The Natsushima Shell Midden (夏島貝塚, Natsushima kaizuka) is an archaeological site in the Natsushima neighborhood of the city of Yokosuka, Kanagawa Prefecture, in the southern Kantō region of Japan containing a Jōmon period shell midden. It was designated a National Historic Site of Japan in 1972. It was then oldest known shell midden in Japan.

==Overview==
During the early to middle Jōmon period (approximately 4000 to 2500 BC), sea levels were five to six meters higher than at present, and the ambient temperature was also 2 deg C higher. During this period, the Kantō region was inhabited by the Jōmon people, many of whom lived in coastal settlements. The middens associated with such settlements contain bone, botanical material, mollusc shells, sherds, lithics, and other artifacts and ecofacts associated with the now-vanished inhabitants, and these features, provide a useful source into the diets and habits of Jōmon society. Most of these middens are found along the Pacific coast of Japan.

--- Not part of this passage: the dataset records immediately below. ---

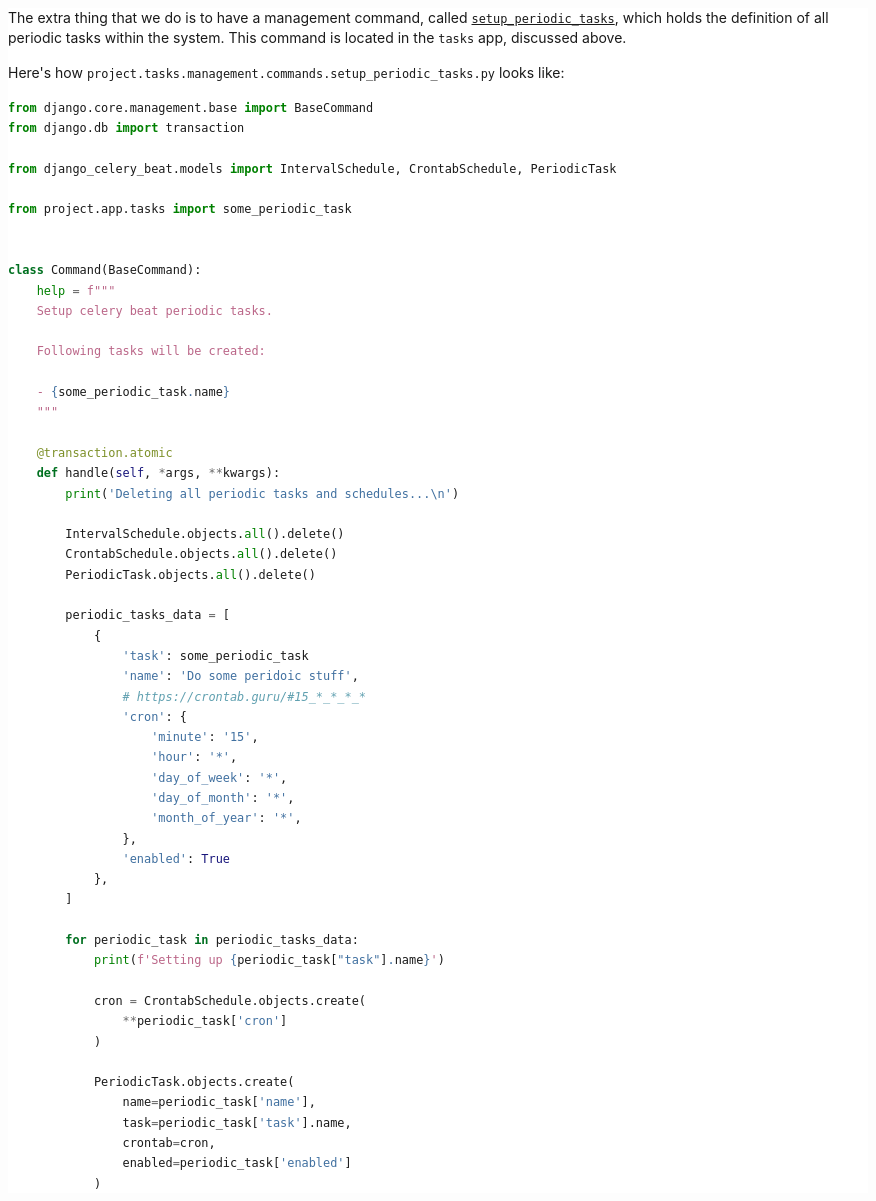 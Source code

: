 The extra thing that we do is to have a management command, called [`setup_periodic_tasks`](https://github.com/HackSoftware/Django-Styleguide-Example/blob/master/styleguide_example/tasks/management/commands/setup_periodic_tasks.py), which holds the definition of all periodic tasks within the system. This command is located in the `tasks` app, discussed above.

Here's how `project.tasks.management.commands.setup_periodic_tasks.py` looks like:

```python
from django.core.management.base import BaseCommand
from django.db import transaction

from django_celery_beat.models import IntervalSchedule, CrontabSchedule, PeriodicTask

from project.app.tasks import some_periodic_task


class Command(BaseCommand):
    help = f"""
    Setup celery beat periodic tasks.

    Following tasks will be created:

    - {some_periodic_task.name}
    """

    @transaction.atomic
    def handle(self, *args, **kwargs):
        print('Deleting all periodic tasks and schedules...\n')

        IntervalSchedule.objects.all().delete()
        CrontabSchedule.objects.all().delete()
        PeriodicTask.objects.all().delete()

        periodic_tasks_data = [
            {
                'task': some_periodic_task
                'name': 'Do some peridoic stuff',
                # https://crontab.guru/#15_*_*_*_*
                'cron': {
                    'minute': '15',
                    'hour': '*',
                    'day_of_week': '*',
                    'day_of_month': '*',
                    'month_of_year': '*',
                },
                'enabled': True
            },
        ]

        for periodic_task in periodic_tasks_data:
            print(f'Setting up {periodic_task["task"].name}')

            cron = CrontabSchedule.objects.create(
                **periodic_task['cron']
            )

            PeriodicTask.objects.create(
                name=periodic_task['name'],
                task=periodic_task['task'].name,
                crontab=cron,
                enabled=periodic_task['enabled']
            )
```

The Natsushima site is located on what was once an island in Tokyo Bay, but which is now surrounded by reclaimed land. The midden is located at the eastern end of the former island, at an elevation of 50 meters above the present sea level. It measures approximately 14 meters from east-to-west by 13 meters from north-to-south. During archaeological excavations by Meiji University in 1950 and 1955 it was found to be clearly stratified into three layers, with a deposit of soil in between each layer. Each of the strata had shards of Jōmon pottery, which greatly assisted in dating the mound, and radiocarbon dating of the lowest layer yielded a date of 9500 years ago, which created considerable academic interest. Other artifacts in the midden included stone weapons and stone tools, bone weapons and tools, fishing hooks made from shell, and shell ring jewelry. These artifacts are stored and exhibited at the Meiji University Museum. The site is a 10-minute walk from the "Matsushima" bus stop on the Keikyu bus from Oppama Station on the Keikyū Main Line.